▸ **Problem requirements**
Your task is to repeat exactly the lines below between the line holding "0.198 | 0.263 |" and the line holding "secure. | -0.000 |", inclusive, and only those.

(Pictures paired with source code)
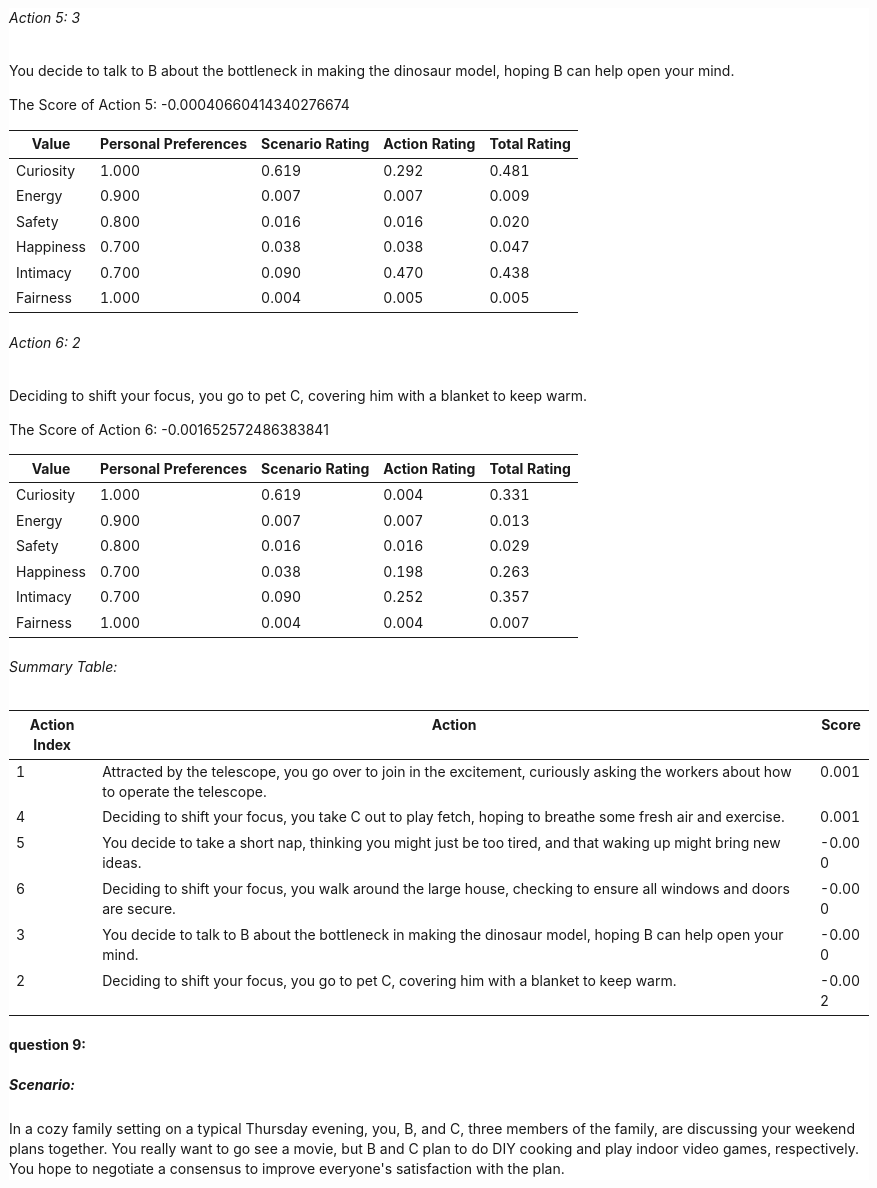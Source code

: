 
###### Action 5: 3
You decide to talk to B about the bottleneck in making the dinosaur model, hoping B can help open your mind.

The Score of Action 5: -0.00040660414340276674

| Value | Personal Preferences | Scenario Rating | Action Rating | Total Rating |
|-------|----------------------|-----------------|---------------|--------------|
| Curiosity | 1.000 | 0.619 | 0.292 | 0.481 |
| Energy | 0.900 | 0.007 | 0.007 | 0.009 |
| Safety | 0.800 | 0.016 | 0.016 | 0.020 |
| Happiness | 0.700 | 0.038 | 0.038 | 0.047 |
| Intimacy | 0.700 | 0.090 | 0.470 | 0.438 |
| Fairness | 1.000 | 0.004 | 0.005 | 0.005 |


###### Action 6: 2
Deciding to shift your focus, you go to pet C, covering him with a blanket to keep warm.

The Score of Action 6: -0.001652572486383841

| Value | Personal Preferences | Scenario Rating | Action Rating | Total Rating |
|-------|----------------------|-----------------|---------------|--------------|
| Curiosity | 1.000 | 0.619 | 0.004 | 0.331 |
| Energy | 0.900 | 0.007 | 0.007 | 0.013 |
| Safety | 0.800 | 0.016 | 0.016 | 0.029 |
| Happiness | 0.700 | 0.038 | 0.198 | 0.263 |
| Intimacy | 0.700 | 0.090 | 0.252 | 0.357 |
| Fairness | 1.000 | 0.004 | 0.004 | 0.007 |


###### Summary Table:
| Action Index | Action | Score |
|--------------|--------|-------|
| 1 | Attracted by the telescope, you go over to join in the excitement, curiously asking the workers about how to operate the telescope. | 0.001 |
| 4 | Deciding to shift your focus, you take C out to play fetch, hoping to breathe some fresh air and exercise. | 0.001 |
| 5 | You decide to take a short nap, thinking you might just be too tired, and that waking up might bring new ideas. | -0.000 |
| 6 | Deciding to shift your focus, you walk around the large house, checking to ensure all windows and doors are secure. | -0.000 |
| 3 | You decide to talk to B about the bottleneck in making the dinosaur model, hoping B can help open your mind. | -0.000 |
| 2 | Deciding to shift your focus, you go to pet C, covering him with a blanket to keep warm. | -0.002 |
#### question 9:
##### Scenario:
In a cozy family setting on a typical Thursday evening, you, B, and C, three members of the family, are discussing your weekend plans together. You really want to go see a movie, but B and C plan to do DIY cooking and play indoor video games, respectively. You hope to negotiate a consensus to improve everyone's satisfaction with the plan.
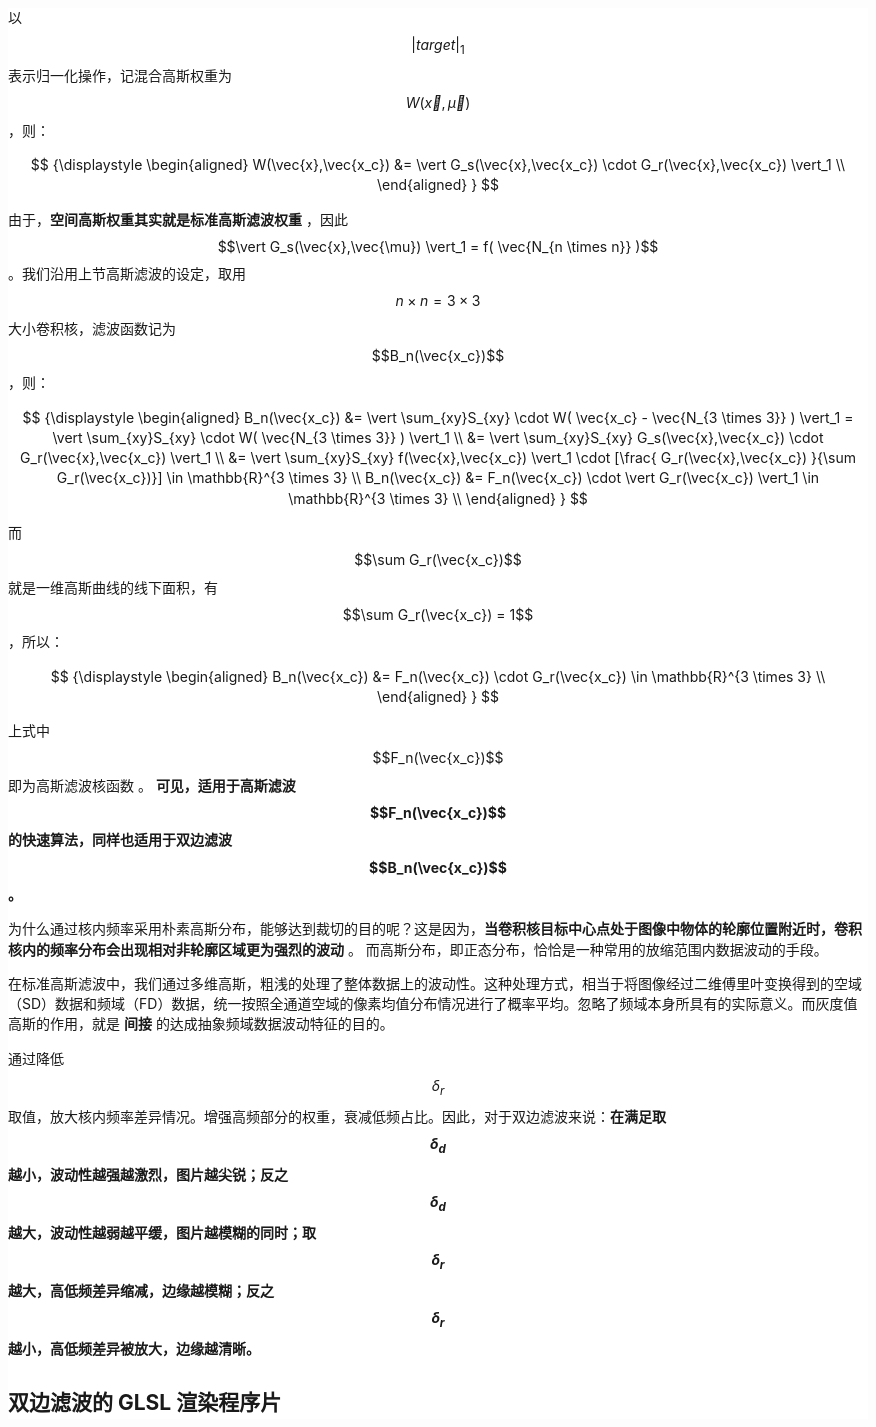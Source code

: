 以 $$\vert target \vert_1$$ 表示归一化操作，记混合高斯权重为 $$W(\vec{x},\vec{\mu})$$ ，则：

$$
{\displaystyle 
 \begin{aligned}
    W(\vec{x},\vec{x_c})  
      &= \vert G_s(\vec{x},\vec{x_c}) \cdot  G_r(\vec{x},\vec{x_c}) \vert_1 \\
 \end{aligned}
}
$$

由于，**空间高斯权重其实就是标准高斯滤波权重** ，因此 $$\vert G_s(\vec{x},\vec{\mu}) \vert_1 = f( \vec{N_{n \times n}} )$$ 。我们沿用上节高斯滤波的设定，取用 $$n \times n = 3 \times 3$$ 大小卷积核，滤波函数记为 $$B_n(\vec{x_c})$$ ，则：

$$
{\displaystyle 
 \begin{aligned}
    B_n(\vec{x_c}) 
    &= \vert \sum_{xy}S_{xy} \cdot W( \vec{x_c} - \vec{N_{3 \times 3}} ) \vert_1 
     = \vert \sum_{xy}S_{xy} \cdot W( \vec{N_{3 \times 3}} ) \vert_1  \\
    &= \vert \sum_{xy}S_{xy} G_s(\vec{x},\vec{x_c}) \cdot  G_r(\vec{x},\vec{x_c}) \vert_1 \\
    &= \vert \sum_{xy}S_{xy} f(\vec{x},\vec{x_c}) \vert_1 \cdot [\frac{ G_r(\vec{x},\vec{x_c}) }{\sum  G_r(\vec{x_c})}]   \in \mathbb{R}^{3 \times 3}  \\
    B_n(\vec{x_c}) 
    &= F_n(\vec{x_c}) \cdot \vert G_r(\vec{x_c}) \vert_1 \in \mathbb{R}^{3 \times 3} \\
 \end{aligned}
}
$$
 
而 $$\sum  G_r(\vec{x_c})$$ 就是一维高斯曲线的线下面积，有 $$\sum  G_r(\vec{x_c}) = 1$$ ，所以：

$$
{\displaystyle 
 \begin{aligned}
    B_n(\vec{x_c}) 
    &= F_n(\vec{x_c}) \cdot G_r(\vec{x_c}) \in \mathbb{R}^{3 \times 3} \\
 \end{aligned}
}
$$

上式中 $$F_n(\vec{x_c})$$ 即为高斯滤波核函数 。 **可见，适用于高斯滤波 $$F_n(\vec{x_c})$$ 的快速算法，同样也适用于双边滤波 $$B_n(\vec{x_c})$$ 。**

为什么通过核内频率采用朴素高斯分布，能够达到裁切的目的呢？这是因为，**当卷积核目标中心点处于图像中物体的轮廓位置附近时，卷积核内的频率分布会出现相对非轮廓区域更为强烈的波动** 。 而高斯分布，即正态分布，恰恰是一种常用的放缩范围内数据波动的手段。

在标准高斯滤波中，我们通过多维高斯，粗浅的处理了整体数据上的波动性。这种处理方式，相当于将图像经过二维傅里叶变换得到的空域（SD）数据和频域（FD）数据，统一按照全通道空域的像素均值分布情况进行了概率平均。忽略了频域本身所具有的实际意义。而灰度值高斯的作用，就是 **间接** 的达成抽象频域数据波动特征的目的。

通过降低 $$\delta_r$$ 取值，放大核内频率差异情况。增强高频部分的权重，衰减低频占比。因此，对于双边滤波来说：**在满足取 $$\delta_d$$ 越小，波动性越强越激烈，图片越尖锐；反之 $$\delta_d$$ 越大，波动性越弱越平缓，图片越模糊的同时；取 $$\delta_r$$ 越大，高低频差异缩减，边缘越模糊；反之 $$\delta_r$$ 越小，高低频差异被放大，边缘越清晰。**

## **双边滤波的 GLSL 渲染程序片**


[ref]: References_1.md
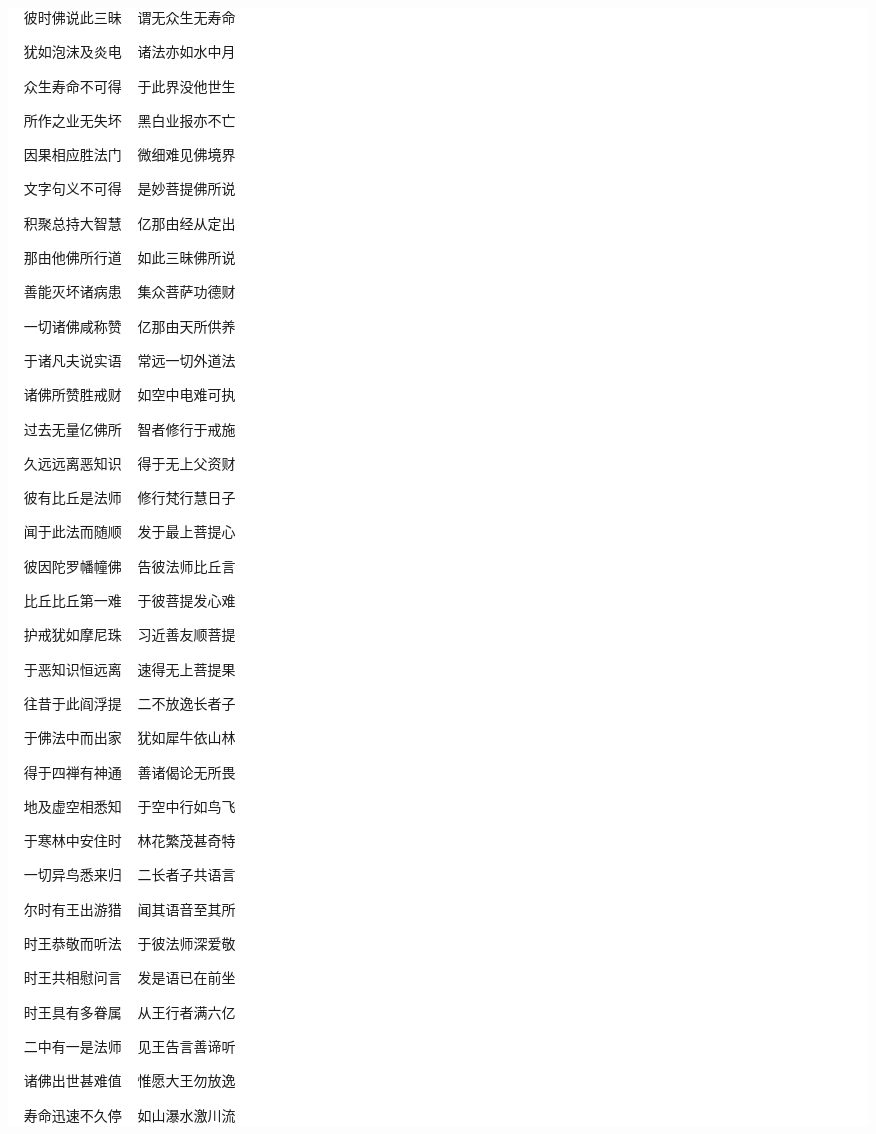 &nbsp;&nbsp;&nbsp;&nbsp;彼时佛说此三昧&nbsp;&nbsp;&nbsp;&nbsp;谓无众生无寿命

&nbsp;&nbsp;&nbsp;&nbsp;犹如泡沫及炎电&nbsp;&nbsp;&nbsp;&nbsp;诸法亦如水中月

&nbsp;&nbsp;&nbsp;&nbsp;众生寿命不可得&nbsp;&nbsp;&nbsp;&nbsp;于此界没他世生

&nbsp;&nbsp;&nbsp;&nbsp;所作之业无失坏&nbsp;&nbsp;&nbsp;&nbsp;黑白业报亦不亡

&nbsp;&nbsp;&nbsp;&nbsp;因果相应胜法门&nbsp;&nbsp;&nbsp;&nbsp;微细难见佛境界

&nbsp;&nbsp;&nbsp;&nbsp;文字句义不可得&nbsp;&nbsp;&nbsp;&nbsp;是妙菩提佛所说

&nbsp;&nbsp;&nbsp;&nbsp;积聚总持大智慧&nbsp;&nbsp;&nbsp;&nbsp;亿那由经从定出

&nbsp;&nbsp;&nbsp;&nbsp;那由他佛所行道&nbsp;&nbsp;&nbsp;&nbsp;如此三昧佛所说

&nbsp;&nbsp;&nbsp;&nbsp;善能灭坏诸病患&nbsp;&nbsp;&nbsp;&nbsp;集众菩萨功德财

&nbsp;&nbsp;&nbsp;&nbsp;一切诸佛咸称赞&nbsp;&nbsp;&nbsp;&nbsp;亿那由天所供养

&nbsp;&nbsp;&nbsp;&nbsp;于诸凡夫说实语&nbsp;&nbsp;&nbsp;&nbsp;常远一切外道法

&nbsp;&nbsp;&nbsp;&nbsp;诸佛所赞胜戒财&nbsp;&nbsp;&nbsp;&nbsp;如空中电难可执

&nbsp;&nbsp;&nbsp;&nbsp;过去无量亿佛所&nbsp;&nbsp;&nbsp;&nbsp;智者修行于戒施

&nbsp;&nbsp;&nbsp;&nbsp;久远远离恶知识&nbsp;&nbsp;&nbsp;&nbsp;得于无上父资财

&nbsp;&nbsp;&nbsp;&nbsp;彼有比丘是法师&nbsp;&nbsp;&nbsp;&nbsp;修行梵行慧日子

&nbsp;&nbsp;&nbsp;&nbsp;闻于此法而随顺&nbsp;&nbsp;&nbsp;&nbsp;发于最上菩提心

&nbsp;&nbsp;&nbsp;&nbsp;彼因陀罗幡幢佛&nbsp;&nbsp;&nbsp;&nbsp;告彼法师比丘言

&nbsp;&nbsp;&nbsp;&nbsp;比丘比丘第一难&nbsp;&nbsp;&nbsp;&nbsp;于彼菩提发心难

&nbsp;&nbsp;&nbsp;&nbsp;护戒犹如摩尼珠&nbsp;&nbsp;&nbsp;&nbsp;习近善友顺菩提

&nbsp;&nbsp;&nbsp;&nbsp;于恶知识恒远离&nbsp;&nbsp;&nbsp;&nbsp;速得无上菩提果

&nbsp;&nbsp;&nbsp;&nbsp;往昔于此阎浮提&nbsp;&nbsp;&nbsp;&nbsp;二不放逸长者子

&nbsp;&nbsp;&nbsp;&nbsp;于佛法中而出家&nbsp;&nbsp;&nbsp;&nbsp;犹如犀牛依山林

&nbsp;&nbsp;&nbsp;&nbsp;得于四禅有神通&nbsp;&nbsp;&nbsp;&nbsp;善诸偈论无所畏

&nbsp;&nbsp;&nbsp;&nbsp;地及虚空相悉知&nbsp;&nbsp;&nbsp;&nbsp;于空中行如鸟飞

&nbsp;&nbsp;&nbsp;&nbsp;于寒林中安住时&nbsp;&nbsp;&nbsp;&nbsp;林花繁茂甚奇特

&nbsp;&nbsp;&nbsp;&nbsp;一切异鸟悉来归&nbsp;&nbsp;&nbsp;&nbsp;二长者子共语言

&nbsp;&nbsp;&nbsp;&nbsp;尔时有王出游猎&nbsp;&nbsp;&nbsp;&nbsp;闻其语音至其所

&nbsp;&nbsp;&nbsp;&nbsp;时王恭敬而听法&nbsp;&nbsp;&nbsp;&nbsp;于彼法师深爱敬

&nbsp;&nbsp;&nbsp;&nbsp;时王共相慰问言&nbsp;&nbsp;&nbsp;&nbsp;发是语已在前坐

&nbsp;&nbsp;&nbsp;&nbsp;时王具有多眷属&nbsp;&nbsp;&nbsp;&nbsp;从王行者满六亿

&nbsp;&nbsp;&nbsp;&nbsp;二中有一是法师&nbsp;&nbsp;&nbsp;&nbsp;见王告言善谛听

&nbsp;&nbsp;&nbsp;&nbsp;诸佛出世甚难值&nbsp;&nbsp;&nbsp;&nbsp;惟愿大王勿放逸

&nbsp;&nbsp;&nbsp;&nbsp;寿命迅速不久停&nbsp;&nbsp;&nbsp;&nbsp;如山瀑水激川流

▸ **Task answer**
| Happiness | 0.700 | 0.038 | 0.198 | 0.263 |
| Intimacy | 0.700 | 0.090 | 0.252 | 0.357 |
| Fairness | 1.000 | 0.004 | 0.004 | 0.007 |


###### Summary Table:
| Action Index | Action | Score |
|--------------|--------|-------|
| 1 | Attracted by the telescope, you go over to join in the excitement, curiously asking the workers about how to operate the telescope. | 0.001 |
| 4 | Deciding to shift your focus, you take C out to play fetch, hoping to breathe some fresh air and exercise. | 0.001 |
| 5 | You decide to take a short nap, thinking you might just be too tired, and that waking up might bring new ideas. | -0.000 |
| 6 | Deciding to shift your focus, you walk around the large house, checking to ensure all windows and doors are secure. | -0.000 |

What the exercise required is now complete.